The rights watchdog said Nairobi has a legal obligation to host anyone fleeing danger from their countries and that Mr Lema’s situation means he would be at risk if forcibly returned to his country.
“Kenya must not violate the internationally recognised principle of non-refoulement,” Irungu Houghton, the Amnesty International Kenya Director, said on Monday.
“The international principle is upheld by own national laws. It prohibits Kenya from turning away people at the border or returning them to a country where they would be at risk of persecution or danger.”
Mr Lema, a former MP for Arusha Urban Constituency in Tanzania, was arrested on Sunday after crossing into Kenya, in Kajiado County about 80 kilometres south of Nairobi. He ran for reelection on a Chadema ticket and lost his seat in the recently concluded General Election.
His lawyer George Wajackoyah said on Sunday the politician will seek asylum in Kenya.
“I have handed him over to the Kenyan police for processing. He is ready to die in a Kenyan jail than by the Tanzanian police who are still pursuing him as we speak,” said prof Wajackoyah in an interview with the Nation, even as he expressed fears of possible deportation of the politician
Kenya Police say he entered the country illegally, which means he could be deported. The ex-lawmaker, however, told reporters on Monday that his life had been threatened by unknown government operatives in Tanzania.

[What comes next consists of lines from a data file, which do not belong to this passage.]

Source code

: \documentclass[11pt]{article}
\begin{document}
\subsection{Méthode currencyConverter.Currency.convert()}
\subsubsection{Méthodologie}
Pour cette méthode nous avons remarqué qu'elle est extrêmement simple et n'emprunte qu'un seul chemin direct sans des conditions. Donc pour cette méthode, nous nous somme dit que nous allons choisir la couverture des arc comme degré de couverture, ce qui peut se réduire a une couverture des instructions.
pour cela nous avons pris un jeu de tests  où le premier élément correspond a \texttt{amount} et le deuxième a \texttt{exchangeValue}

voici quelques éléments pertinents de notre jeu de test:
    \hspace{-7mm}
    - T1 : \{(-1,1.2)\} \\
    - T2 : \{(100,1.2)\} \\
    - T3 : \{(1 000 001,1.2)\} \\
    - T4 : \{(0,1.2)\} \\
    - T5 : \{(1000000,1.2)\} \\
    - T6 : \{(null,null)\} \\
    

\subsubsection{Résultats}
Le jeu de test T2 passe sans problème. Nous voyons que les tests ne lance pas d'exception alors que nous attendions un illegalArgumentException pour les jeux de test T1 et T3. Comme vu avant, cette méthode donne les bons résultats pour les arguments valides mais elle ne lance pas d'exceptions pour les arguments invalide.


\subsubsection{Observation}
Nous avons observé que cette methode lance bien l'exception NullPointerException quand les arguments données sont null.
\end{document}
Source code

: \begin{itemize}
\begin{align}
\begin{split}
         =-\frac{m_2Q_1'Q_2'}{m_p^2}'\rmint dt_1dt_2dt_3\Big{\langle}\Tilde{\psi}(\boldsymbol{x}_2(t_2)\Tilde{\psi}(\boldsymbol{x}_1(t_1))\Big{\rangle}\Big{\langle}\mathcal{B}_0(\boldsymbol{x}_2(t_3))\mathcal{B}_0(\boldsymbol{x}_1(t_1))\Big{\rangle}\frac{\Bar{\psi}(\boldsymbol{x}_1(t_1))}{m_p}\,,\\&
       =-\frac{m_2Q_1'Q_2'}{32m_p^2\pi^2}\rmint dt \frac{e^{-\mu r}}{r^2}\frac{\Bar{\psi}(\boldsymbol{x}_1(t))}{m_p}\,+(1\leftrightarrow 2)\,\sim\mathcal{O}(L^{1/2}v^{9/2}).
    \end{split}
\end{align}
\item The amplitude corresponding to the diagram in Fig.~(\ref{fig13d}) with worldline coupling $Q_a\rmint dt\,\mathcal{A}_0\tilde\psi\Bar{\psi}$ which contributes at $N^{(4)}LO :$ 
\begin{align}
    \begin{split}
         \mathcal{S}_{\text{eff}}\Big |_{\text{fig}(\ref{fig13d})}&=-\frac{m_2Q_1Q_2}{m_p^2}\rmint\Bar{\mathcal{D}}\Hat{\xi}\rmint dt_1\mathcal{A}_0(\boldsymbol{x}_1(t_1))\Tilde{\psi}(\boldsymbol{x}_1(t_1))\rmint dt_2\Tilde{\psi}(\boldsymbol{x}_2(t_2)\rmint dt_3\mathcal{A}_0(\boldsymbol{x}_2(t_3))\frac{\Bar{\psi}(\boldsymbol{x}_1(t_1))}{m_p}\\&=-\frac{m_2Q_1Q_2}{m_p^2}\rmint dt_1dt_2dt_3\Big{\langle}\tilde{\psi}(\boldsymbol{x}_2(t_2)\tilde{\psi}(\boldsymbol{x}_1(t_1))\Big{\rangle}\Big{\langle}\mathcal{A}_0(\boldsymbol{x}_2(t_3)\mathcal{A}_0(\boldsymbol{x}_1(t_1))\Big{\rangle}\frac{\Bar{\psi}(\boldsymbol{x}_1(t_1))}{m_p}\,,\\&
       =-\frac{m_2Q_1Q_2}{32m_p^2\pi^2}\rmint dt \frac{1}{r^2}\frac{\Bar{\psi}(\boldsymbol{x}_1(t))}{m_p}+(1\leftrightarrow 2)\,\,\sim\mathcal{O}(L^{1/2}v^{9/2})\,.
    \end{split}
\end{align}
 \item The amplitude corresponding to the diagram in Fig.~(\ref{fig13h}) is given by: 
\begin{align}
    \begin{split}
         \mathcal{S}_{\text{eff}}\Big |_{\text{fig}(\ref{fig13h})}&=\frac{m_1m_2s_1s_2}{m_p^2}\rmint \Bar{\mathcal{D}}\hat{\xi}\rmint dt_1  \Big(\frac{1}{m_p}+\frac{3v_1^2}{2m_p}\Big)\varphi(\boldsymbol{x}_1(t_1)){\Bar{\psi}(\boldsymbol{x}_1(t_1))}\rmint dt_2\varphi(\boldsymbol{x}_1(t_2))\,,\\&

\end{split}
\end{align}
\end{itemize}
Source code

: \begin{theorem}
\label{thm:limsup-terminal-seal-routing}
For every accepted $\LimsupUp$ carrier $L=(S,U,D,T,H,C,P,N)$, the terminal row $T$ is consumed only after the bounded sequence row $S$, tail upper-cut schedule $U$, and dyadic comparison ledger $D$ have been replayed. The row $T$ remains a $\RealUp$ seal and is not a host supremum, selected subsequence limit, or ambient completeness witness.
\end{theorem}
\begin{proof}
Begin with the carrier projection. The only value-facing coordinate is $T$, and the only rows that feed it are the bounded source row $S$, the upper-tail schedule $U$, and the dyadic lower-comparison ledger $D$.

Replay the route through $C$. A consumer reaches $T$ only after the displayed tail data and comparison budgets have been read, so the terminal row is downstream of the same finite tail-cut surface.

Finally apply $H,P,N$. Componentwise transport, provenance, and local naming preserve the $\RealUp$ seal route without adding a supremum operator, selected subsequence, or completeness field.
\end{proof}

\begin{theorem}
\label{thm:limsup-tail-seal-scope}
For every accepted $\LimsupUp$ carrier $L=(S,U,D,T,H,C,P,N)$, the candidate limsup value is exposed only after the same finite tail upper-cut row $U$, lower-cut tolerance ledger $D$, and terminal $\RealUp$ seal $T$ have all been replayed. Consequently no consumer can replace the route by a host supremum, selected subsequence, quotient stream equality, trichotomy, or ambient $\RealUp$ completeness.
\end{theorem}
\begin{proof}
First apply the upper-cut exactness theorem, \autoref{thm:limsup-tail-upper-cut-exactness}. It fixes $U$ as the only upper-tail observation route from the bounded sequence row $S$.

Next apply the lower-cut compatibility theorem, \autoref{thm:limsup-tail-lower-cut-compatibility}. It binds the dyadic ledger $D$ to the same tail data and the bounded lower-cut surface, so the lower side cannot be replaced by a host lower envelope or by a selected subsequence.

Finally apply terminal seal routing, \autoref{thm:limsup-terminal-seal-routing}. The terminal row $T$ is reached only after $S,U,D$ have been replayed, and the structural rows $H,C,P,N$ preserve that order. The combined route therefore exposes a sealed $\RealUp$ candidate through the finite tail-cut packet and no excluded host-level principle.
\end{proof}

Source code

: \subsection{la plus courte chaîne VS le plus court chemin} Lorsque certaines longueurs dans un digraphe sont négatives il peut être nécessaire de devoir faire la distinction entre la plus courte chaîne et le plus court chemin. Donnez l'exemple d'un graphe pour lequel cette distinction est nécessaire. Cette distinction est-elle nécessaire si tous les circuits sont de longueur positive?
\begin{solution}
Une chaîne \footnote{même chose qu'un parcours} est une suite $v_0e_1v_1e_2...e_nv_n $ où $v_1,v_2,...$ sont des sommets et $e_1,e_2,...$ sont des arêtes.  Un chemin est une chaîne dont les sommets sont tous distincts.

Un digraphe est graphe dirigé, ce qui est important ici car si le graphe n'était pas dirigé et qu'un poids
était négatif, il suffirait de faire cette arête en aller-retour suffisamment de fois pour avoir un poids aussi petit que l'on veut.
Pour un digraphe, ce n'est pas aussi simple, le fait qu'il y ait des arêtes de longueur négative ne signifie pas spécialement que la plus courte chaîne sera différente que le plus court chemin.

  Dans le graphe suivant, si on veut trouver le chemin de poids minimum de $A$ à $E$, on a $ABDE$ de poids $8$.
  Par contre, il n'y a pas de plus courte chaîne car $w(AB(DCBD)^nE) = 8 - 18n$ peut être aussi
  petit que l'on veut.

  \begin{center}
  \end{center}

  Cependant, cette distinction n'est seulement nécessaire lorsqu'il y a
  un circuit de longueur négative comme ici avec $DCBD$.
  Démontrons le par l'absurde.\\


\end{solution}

“I could not ignore the threats. I realised that unknown people were trailing me. That is why I decided to leave my country,” he said. His family had already arrived in Nairobi and was applying for asylum, he said.
Kenya is a signatory to various international protocols on refugees and asylum seekers which forbid deportation of those fleeing danger back home. Sometimes asylum seekers, owing to the nature of danger, may arrive in the country illegally. But government officials often insist on registration and application for their status as refugees or asylum seekers.